[Saved entries]
*-*-*

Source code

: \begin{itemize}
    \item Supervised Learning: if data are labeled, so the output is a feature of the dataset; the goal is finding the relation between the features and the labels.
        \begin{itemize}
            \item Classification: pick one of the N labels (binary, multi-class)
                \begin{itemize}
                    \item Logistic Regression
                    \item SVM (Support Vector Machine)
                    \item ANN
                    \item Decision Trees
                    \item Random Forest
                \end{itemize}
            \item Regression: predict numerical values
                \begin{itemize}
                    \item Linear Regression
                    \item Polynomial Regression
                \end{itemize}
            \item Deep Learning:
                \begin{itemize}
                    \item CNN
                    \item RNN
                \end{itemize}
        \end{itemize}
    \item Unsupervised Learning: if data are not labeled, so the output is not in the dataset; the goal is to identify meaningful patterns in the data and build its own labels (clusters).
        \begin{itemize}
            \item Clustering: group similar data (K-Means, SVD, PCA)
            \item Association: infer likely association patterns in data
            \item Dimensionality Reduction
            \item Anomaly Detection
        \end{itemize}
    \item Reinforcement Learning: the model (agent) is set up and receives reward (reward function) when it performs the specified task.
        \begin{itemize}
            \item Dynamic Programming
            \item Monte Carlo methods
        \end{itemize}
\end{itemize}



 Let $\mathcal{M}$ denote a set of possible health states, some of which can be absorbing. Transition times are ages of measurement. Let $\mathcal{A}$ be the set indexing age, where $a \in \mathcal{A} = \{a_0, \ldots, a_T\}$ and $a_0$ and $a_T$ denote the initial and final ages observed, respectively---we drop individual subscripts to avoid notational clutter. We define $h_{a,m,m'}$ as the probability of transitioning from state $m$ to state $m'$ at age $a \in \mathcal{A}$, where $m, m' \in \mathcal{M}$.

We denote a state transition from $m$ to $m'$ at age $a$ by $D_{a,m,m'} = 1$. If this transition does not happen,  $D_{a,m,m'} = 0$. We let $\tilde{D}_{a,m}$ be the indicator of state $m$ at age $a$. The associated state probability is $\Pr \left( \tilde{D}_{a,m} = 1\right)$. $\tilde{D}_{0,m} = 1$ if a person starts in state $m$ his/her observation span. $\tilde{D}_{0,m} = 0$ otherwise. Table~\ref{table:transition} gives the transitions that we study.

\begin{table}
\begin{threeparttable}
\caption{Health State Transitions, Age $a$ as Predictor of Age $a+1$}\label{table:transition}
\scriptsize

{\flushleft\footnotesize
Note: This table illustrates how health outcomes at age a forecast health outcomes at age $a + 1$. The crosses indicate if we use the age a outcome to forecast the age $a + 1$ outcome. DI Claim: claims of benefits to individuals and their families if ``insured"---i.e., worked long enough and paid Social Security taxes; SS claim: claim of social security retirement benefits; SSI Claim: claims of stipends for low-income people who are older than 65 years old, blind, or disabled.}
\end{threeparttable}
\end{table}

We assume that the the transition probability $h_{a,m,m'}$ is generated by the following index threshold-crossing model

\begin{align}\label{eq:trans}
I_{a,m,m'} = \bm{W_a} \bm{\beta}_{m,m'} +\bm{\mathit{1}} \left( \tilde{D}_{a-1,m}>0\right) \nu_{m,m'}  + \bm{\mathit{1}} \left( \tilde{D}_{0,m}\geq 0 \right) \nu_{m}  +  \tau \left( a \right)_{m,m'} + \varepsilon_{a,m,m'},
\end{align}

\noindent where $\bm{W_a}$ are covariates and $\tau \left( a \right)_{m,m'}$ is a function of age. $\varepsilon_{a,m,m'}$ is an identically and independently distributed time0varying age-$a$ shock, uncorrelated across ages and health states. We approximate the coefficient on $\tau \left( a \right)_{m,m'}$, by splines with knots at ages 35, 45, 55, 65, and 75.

*-*-*

Assigned task =>
Repeat all the entries word for word.

Answer below =>
Source code

: \begin{itemize}
    \item Supervised Learning: if data are labeled, so the output is a feature of the dataset; the goal is finding the relation between the features and the labels.
        \begin{itemize}
            \item Classification: pick one of the N labels (binary, multi-class)
                \begin{itemize}
                    \item Logistic Regression
                    \item SVM (Support Vector Machine)
                    \item ANN
                    \item Decision Trees
                    \item Random Forest
                \end{itemize}
            \item Regression: predict numerical values
                \begin{itemize}
                    \item Linear Regression
                    \item Polynomial Regression
                \end{itemize}
            \item Deep Learning:
                \begin{itemize}
                    \item CNN
                    \item RNN
                \end{itemize}
        \end{itemize}
    \item Unsupervised Learning: if data are not labeled, so the output is not in the dataset; the goal is to identify meaningful patterns in the data and build its own labels (clusters).
        \begin{itemize}
            \item Clustering: group similar data (K-Means, SVD, PCA)
            \item Association: infer likely association patterns in data
            \item Dimensionality Reduction
            \item Anomaly Detection
        \end{itemize}
    \item Reinforcement Learning: the model (agent) is set up and receives reward (reward function) when it performs the specified task.
        \begin{itemize}
            \item Dynamic Programming
            \item Monte Carlo methods
        \end{itemize}
\end{itemize}



 Let $\mathcal{M}$ denote a set of possible health states, some of which can be absorbing. Transition times are ages of measurement. Let $\mathcal{A}$ be the set indexing age, where $a \in \mathcal{A} = \{a_0, \ldots, a_T\}$ and $a_0$ and $a_T$ denote the initial and final ages observed, respectively---we drop individual subscripts to avoid notational clutter. We define $h_{a,m,m'}$ as the probability of transitioning from state $m$ to state $m'$ at age $a \in \mathcal{A}$, where $m, m' \in \mathcal{M}$.

We denote a state transition from $m$ to $m'$ at age $a$ by $D_{a,m,m'} = 1$. If this transition does not happen,  $D_{a,m,m'} = 0$. We let $\tilde{D}_{a,m}$ be the indicator of state $m$ at age $a$. The associated state probability is $\Pr \left( \tilde{D}_{a,m} = 1\right)$. $\tilde{D}_{0,m} = 1$ if a person starts in state $m$ his/her observation span. $\tilde{D}_{0,m} = 0$ otherwise. Table~\ref{table:transition} gives the transitions that we study.

\begin{table}
\begin{threeparttable}
\caption{Health State Transitions, Age $a$ as Predictor of Age $a+1$}\label{table:transition}
\scriptsize

{\flushleft\footnotesize
Note: This table illustrates how health outcomes at age a forecast health outcomes at age $a + 1$. The crosses indicate if we use the age a outcome to forecast the age $a + 1$ outcome. DI Claim: claims of benefits to individuals and their families if ``insured"---i.e., worked long enough and paid Social Security taxes; SS claim: claim of social security retirement benefits; SSI Claim: claims of stipends for low-income people who are older than 65 years old, blind, or disabled.}
\end{threeparttable}
\end{table}

We assume that the the transition probability $h_{a,m,m'}$ is generated by the following index threshold-crossing model

\begin{align}\label{eq:trans}
I_{a,m,m'} = \bm{W_a} \bm{\beta}_{m,m'} +\bm{\mathit{1}} \left( \tilde{D}_{a-1,m}>0\right) \nu_{m,m'}  + \bm{\mathit{1}} \left( \tilde{D}_{0,m}\geq 0 \right) \nu_{m}  +  \tau \left( a \right)_{m,m'} + \varepsilon_{a,m,m'},
\end{align}

\noindent where $\bm{W_a}$ are covariates and $\tau \left( a \right)_{m,m'}$ is a function of age. $\varepsilon_{a,m,m'}$ is an identically and independently distributed time0varying age-$a$ shock, uncorrelated across ages and health states. We approximate the coefficient on $\tau \left( a \right)_{m,m'}$, by splines with knots at ages 35, 45, 55, 65, and 75.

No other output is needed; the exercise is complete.